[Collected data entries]
☆ ☆ ☆ ☆ ☆

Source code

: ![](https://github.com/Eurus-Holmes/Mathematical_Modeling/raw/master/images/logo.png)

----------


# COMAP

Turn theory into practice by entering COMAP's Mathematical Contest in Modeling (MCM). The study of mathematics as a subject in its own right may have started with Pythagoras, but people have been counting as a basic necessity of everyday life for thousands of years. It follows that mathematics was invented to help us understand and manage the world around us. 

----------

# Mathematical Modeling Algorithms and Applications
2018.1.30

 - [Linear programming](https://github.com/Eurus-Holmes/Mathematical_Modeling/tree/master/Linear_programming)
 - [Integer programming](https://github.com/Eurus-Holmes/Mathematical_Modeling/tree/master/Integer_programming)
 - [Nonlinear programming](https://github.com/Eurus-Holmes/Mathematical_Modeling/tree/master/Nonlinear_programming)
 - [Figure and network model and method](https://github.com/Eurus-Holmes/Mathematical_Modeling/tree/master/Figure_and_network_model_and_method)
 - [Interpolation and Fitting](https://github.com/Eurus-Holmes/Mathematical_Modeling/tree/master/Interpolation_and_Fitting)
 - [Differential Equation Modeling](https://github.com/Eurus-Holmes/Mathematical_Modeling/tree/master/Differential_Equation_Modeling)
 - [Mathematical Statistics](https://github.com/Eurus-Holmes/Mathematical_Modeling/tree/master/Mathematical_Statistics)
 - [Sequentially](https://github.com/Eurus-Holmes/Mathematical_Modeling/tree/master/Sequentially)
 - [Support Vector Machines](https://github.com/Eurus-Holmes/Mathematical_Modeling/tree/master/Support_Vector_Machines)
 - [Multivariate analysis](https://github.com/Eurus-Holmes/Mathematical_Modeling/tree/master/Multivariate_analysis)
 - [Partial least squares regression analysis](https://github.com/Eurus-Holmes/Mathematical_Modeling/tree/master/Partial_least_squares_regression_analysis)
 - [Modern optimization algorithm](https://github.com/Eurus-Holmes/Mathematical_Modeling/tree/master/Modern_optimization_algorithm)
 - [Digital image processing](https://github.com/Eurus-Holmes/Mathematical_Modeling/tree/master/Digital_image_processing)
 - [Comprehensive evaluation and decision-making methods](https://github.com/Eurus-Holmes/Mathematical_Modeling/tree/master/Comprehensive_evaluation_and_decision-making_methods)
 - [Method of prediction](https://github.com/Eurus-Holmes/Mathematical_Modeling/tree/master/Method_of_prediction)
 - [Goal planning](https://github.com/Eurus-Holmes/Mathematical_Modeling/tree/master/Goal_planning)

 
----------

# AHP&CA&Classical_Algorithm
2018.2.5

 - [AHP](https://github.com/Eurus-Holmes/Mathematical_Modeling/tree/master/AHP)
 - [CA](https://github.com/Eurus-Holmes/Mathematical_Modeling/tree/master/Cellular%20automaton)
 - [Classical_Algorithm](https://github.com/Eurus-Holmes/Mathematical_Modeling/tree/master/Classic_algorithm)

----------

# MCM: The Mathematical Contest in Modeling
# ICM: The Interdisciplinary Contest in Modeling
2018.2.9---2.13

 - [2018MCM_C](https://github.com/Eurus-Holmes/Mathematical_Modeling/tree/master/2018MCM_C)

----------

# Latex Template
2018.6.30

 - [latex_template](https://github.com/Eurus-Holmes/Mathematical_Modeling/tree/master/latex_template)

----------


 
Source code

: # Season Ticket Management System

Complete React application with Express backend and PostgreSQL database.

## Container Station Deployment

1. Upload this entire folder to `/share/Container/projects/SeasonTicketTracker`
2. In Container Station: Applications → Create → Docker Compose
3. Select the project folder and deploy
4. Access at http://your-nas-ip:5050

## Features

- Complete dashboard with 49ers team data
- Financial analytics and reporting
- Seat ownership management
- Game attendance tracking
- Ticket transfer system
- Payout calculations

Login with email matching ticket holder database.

☆ ☆ ☆ ☆ ☆

In the data above, find each line that uses the string "analysis". Copy it.

 - [Multivariate analysis](https://github.com/Eurus-Holmes/Mathematical_Modeling/tree/master/Multivariate_analysis)
 - [Partial least squares regression analysis](https://github.com/Eurus-Holmes/Mathematical_Modeling/tree/master/Partial_least_squares_regression_analysis)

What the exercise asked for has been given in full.